Input data section start

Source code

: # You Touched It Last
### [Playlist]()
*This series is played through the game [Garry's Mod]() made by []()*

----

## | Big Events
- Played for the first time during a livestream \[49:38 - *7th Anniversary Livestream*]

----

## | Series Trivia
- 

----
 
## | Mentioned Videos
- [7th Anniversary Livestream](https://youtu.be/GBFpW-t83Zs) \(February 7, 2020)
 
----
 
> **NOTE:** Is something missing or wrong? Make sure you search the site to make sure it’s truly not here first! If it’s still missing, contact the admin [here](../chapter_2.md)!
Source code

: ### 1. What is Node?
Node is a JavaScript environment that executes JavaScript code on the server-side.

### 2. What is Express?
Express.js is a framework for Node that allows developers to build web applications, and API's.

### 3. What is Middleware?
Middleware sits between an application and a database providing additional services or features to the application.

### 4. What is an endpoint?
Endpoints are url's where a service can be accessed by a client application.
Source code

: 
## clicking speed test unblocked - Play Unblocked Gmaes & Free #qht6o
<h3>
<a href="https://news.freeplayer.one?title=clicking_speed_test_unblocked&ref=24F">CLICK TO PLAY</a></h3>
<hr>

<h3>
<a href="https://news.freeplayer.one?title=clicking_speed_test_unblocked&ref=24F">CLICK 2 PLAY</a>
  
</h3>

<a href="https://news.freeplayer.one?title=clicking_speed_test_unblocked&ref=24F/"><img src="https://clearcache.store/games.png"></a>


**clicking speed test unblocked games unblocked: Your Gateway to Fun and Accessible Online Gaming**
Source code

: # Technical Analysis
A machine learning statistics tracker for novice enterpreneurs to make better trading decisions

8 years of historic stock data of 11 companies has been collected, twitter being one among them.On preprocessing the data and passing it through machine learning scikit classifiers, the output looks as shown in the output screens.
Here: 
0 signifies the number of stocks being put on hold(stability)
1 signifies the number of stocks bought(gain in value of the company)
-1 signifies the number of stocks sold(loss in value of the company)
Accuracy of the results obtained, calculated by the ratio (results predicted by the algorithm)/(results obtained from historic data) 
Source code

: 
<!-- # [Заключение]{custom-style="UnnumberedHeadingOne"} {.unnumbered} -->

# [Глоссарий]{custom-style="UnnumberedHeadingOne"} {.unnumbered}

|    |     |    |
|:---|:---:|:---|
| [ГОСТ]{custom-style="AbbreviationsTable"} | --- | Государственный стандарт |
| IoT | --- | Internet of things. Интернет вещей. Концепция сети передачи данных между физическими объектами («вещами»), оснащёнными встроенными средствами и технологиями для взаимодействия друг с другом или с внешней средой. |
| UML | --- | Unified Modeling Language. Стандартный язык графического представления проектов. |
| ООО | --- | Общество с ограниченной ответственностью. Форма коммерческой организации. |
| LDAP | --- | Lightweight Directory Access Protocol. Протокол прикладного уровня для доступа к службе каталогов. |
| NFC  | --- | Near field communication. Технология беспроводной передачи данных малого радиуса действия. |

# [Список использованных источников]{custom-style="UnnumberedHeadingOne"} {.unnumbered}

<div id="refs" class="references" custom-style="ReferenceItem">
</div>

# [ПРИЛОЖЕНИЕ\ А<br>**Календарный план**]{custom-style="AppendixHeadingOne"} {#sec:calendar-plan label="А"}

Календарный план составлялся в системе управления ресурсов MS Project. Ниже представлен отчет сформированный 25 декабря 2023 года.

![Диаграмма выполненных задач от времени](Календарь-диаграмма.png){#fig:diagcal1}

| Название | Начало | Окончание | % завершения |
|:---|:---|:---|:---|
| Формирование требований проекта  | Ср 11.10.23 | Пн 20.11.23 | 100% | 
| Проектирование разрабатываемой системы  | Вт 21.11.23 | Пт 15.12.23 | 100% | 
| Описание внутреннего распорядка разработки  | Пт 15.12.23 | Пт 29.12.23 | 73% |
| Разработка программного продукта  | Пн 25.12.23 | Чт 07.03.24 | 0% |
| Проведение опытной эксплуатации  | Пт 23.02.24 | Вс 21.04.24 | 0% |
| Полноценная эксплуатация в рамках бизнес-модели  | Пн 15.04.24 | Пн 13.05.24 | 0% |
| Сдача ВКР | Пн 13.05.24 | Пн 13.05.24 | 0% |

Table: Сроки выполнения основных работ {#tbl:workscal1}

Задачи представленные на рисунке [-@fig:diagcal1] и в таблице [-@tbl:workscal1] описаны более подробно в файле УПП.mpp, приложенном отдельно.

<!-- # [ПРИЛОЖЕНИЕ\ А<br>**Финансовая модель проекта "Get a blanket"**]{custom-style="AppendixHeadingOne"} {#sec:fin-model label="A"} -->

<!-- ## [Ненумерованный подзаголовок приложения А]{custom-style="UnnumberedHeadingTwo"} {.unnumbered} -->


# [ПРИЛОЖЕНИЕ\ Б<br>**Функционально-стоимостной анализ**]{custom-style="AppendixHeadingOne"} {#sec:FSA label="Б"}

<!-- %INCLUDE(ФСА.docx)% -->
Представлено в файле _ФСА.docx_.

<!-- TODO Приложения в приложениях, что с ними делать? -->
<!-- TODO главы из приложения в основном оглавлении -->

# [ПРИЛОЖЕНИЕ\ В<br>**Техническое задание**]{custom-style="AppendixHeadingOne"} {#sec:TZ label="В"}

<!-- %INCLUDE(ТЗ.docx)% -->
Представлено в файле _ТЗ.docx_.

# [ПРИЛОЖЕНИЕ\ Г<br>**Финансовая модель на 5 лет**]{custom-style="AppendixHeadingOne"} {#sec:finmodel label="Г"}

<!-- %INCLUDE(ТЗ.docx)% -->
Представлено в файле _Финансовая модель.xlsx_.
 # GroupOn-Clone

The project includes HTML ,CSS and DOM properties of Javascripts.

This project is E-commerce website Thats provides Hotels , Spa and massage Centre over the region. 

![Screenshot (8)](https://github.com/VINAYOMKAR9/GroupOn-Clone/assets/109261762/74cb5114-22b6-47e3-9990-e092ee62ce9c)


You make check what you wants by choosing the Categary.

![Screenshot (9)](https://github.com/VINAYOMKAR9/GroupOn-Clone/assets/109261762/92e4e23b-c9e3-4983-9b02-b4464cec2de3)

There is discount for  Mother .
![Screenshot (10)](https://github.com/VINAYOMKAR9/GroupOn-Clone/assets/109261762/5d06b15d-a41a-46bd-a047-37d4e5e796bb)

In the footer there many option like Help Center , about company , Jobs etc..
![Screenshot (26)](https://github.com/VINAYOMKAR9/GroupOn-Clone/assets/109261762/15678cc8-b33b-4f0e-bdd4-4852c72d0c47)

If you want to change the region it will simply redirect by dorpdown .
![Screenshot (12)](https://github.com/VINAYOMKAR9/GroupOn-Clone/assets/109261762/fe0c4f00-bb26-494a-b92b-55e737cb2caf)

Input data section end

Write the data out again. Match it exactly.

# Final answer:
Source code

: # You Touched It Last
### [Playlist]()
*This series is played through the game [Garry's Mod]() made by []()*

----

## | Big Events
- Played for the first time during a livestream \[49:38 - *7th Anniversary Livestream*]

----

## | Series Trivia
- 

----
 
## | Mentioned Videos
- [7th Anniversary Livestream](https://youtu.be/GBFpW-t83Zs) \(February 7, 2020)
 
----
 
> **NOTE:** Is something missing or wrong? Make sure you search the site to make sure it’s truly not here first! If it’s still missing, contact the admin [here](../chapter_2.md)!
Source code

: ### 1. What is Node?
Node is a JavaScript environment that executes JavaScript code on the server-side.

### 2. What is Express?
Express.js is a framework for Node that allows developers to build web applications, and API's.

### 3. What is Middleware?
Middleware sits between an application and a database providing additional services or features to the application.

### 4. What is an endpoint?
Endpoints are url's where a service can be accessed by a client application.
Source code

: 
## clicking speed test unblocked - Play Unblocked Gmaes & Free #qht6o
<h3>
<a href="https://news.freeplayer.one?title=clicking_speed_test_unblocked&ref=24F">CLICK TO PLAY</a></h3>
<hr>

<h3>
<a href="https://news.freeplayer.one?title=clicking_speed_test_unblocked&ref=24F">CLICK 2 PLAY</a>
  
</h3>

<a href="https://news.freeplayer.one?title=clicking_speed_test_unblocked&ref=24F/"><img src="https://clearcache.store/games.png"></a>


**clicking speed test unblocked games unblocked: Your Gateway to Fun and Accessible Online Gaming**
Source code

: # Technical Analysis
A machine learning statistics tracker for novice enterpreneurs to make better trading decisions

8 years of historic stock data of 11 companies has been collected, twitter being one among them.On preprocessing the data and passing it through machine learning scikit classifiers, the output looks as shown in the output screens.
Here: 
0 signifies the number of stocks being put on hold(stability)
1 signifies the number of stocks bought(gain in value of the company)
-1 signifies the number of stocks sold(loss in value of the company)
Accuracy of the results obtained, calculated by the ratio (results predicted by the algorithm)/(results obtained from historic data) 
Source code

: 
<!-- # [Заключение]{custom-style="UnnumberedHeadingOne"} {.unnumbered} -->

# [Глоссарий]{custom-style="UnnumberedHeadingOne"} {.unnumbered}

|    |     |    |
|:---|:---:|:---|
| [ГОСТ]{custom-style="AbbreviationsTable"} | --- | Государственный стандарт |
| IoT | --- | Internet of things. Интернет вещей. Концепция сети передачи данных между физическими объектами («вещами»), оснащёнными встроенными средствами и технологиями для взаимодействия друг с другом или с внешней средой. |
| UML | --- | Unified Modeling Language. Стандартный язык графического представления проектов. |
| ООО | --- | Общество с ограниченной ответственностью. Форма коммерческой организации. |
| LDAP | --- | Lightweight Directory Access Protocol. Протокол прикладного уровня для доступа к службе каталогов. |
| NFC  | --- | Near field communication. Технология беспроводной передачи данных малого радиуса действия. |

# [Список использованных источников]{custom-style="UnnumberedHeadingOne"} {.unnumbered}

<div id="refs" class="references" custom-style="ReferenceItem">
</div>

# [ПРИЛОЖЕНИЕ\ А<br>**Календарный план**]{custom-style="AppendixHeadingOne"} {#sec:calendar-plan label="А"}

Календарный план составлялся в системе управления ресурсов MS Project. Ниже представлен отчет сформированный 25 декабря 2023 года.

![Диаграмма выполненных задач от времени](Календарь-диаграмма.png){#fig:diagcal1}

| Название | Начало | Окончание | % завершения |
|:---|:---|:---|:---|
| Формирование требований проекта  | Ср 11.10.23 | Пн 20.11.23 | 100% | 
| Проектирование разрабатываемой системы  | Вт 21.11.23 | Пт 15.12.23 | 100% | 
| Описание внутреннего распорядка разработки  | Пт 15.12.23 | Пт 29.12.23 | 73% |
| Разработка программного продукта  | Пн 25.12.23 | Чт 07.03.24 | 0% |
| Проведение опытной эксплуатации  | Пт 23.02.24 | Вс 21.04.24 | 0% |
| Полноценная эксплуатация в рамках бизнес-модели  | Пн 15.04.24 | Пн 13.05.24 | 0% |
| Сдача ВКР | Пн 13.05.24 | Пн 13.05.24 | 0% |

Table: Сроки выполнения основных работ {#tbl:workscal1}

Задачи представленные на рисунке [-@fig:diagcal1] и в таблице [-@tbl:workscal1] описаны более подробно в файле УПП.mpp, приложенном отдельно.

<!-- # [ПРИЛОЖЕНИЕ\ А<br>**Финансовая модель проекта "Get a blanket"**]{custom-style="AppendixHeadingOne"} {#sec:fin-model label="A"} -->

<!-- ## [Ненумерованный подзаголовок приложения А]{custom-style="UnnumberedHeadingTwo"} {.unnumbered} -->


# [ПРИЛОЖЕНИЕ\ Б<br>**Функционально-стоимостной анализ**]{custom-style="AppendixHeadingOne"} {#sec:FSA label="Б"}

<!-- %INCLUDE(ФСА.docx)% -->
Представлено в файле _ФСА.docx_.

<!-- TODO Приложения в приложениях, что с ними делать? -->
<!-- TODO главы из приложения в основном оглавлении -->

# [ПРИЛОЖЕНИЕ\ В<br>**Техническое задание**]{custom-style="AppendixHeadingOne"} {#sec:TZ label="В"}

<!-- %INCLUDE(ТЗ.docx)% -->
Представлено в файле _ТЗ.docx_.

# [ПРИЛОЖЕНИЕ\ Г<br>**Финансовая модель на 5 лет**]{custom-style="AppendixHeadingOne"} {#sec:finmodel label="Г"}

<!-- %INCLUDE(ТЗ.docx)% -->
Представлено в файле _Финансовая модель.xlsx_.
 # GroupOn-Clone

The project includes HTML ,CSS and DOM properties of Javascripts.

This project is E-commerce website Thats provides Hotels , Spa and massage Centre over the region. 

![Screenshot (8)](https://github.com/VINAYOMKAR9/GroupOn-Clone/assets/109261762/74cb5114-22b6-47e3-9990-e092ee62ce9c)


You make check what you wants by choosing the Categary.

![Screenshot (9)](https://github.com/VINAYOMKAR9/GroupOn-Clone/assets/109261762/92e4e23b-c9e3-4983-9b02-b4464cec2de3)

There is discount for  Mother .
![Screenshot (10)](https://github.com/VINAYOMKAR9/GroupOn-Clone/assets/109261762/5d06b15d-a41a-46bd-a047-37d4e5e796bb)

In the footer there many option like Help Center , about company , Jobs etc..
![Screenshot (26)](https://github.com/VINAYOMKAR9/GroupOn-Clone/assets/109261762/15678cc8-b33b-4f0e-bdd4-4852c72d0c47)

If you want to change the region it will simply redirect by dorpdown .
![Screenshot (12)](https://github.com/VINAYOMKAR9/GroupOn-Clone/assets/109261762/fe0c4f00-bb26-494a-b92b-55e737cb2caf)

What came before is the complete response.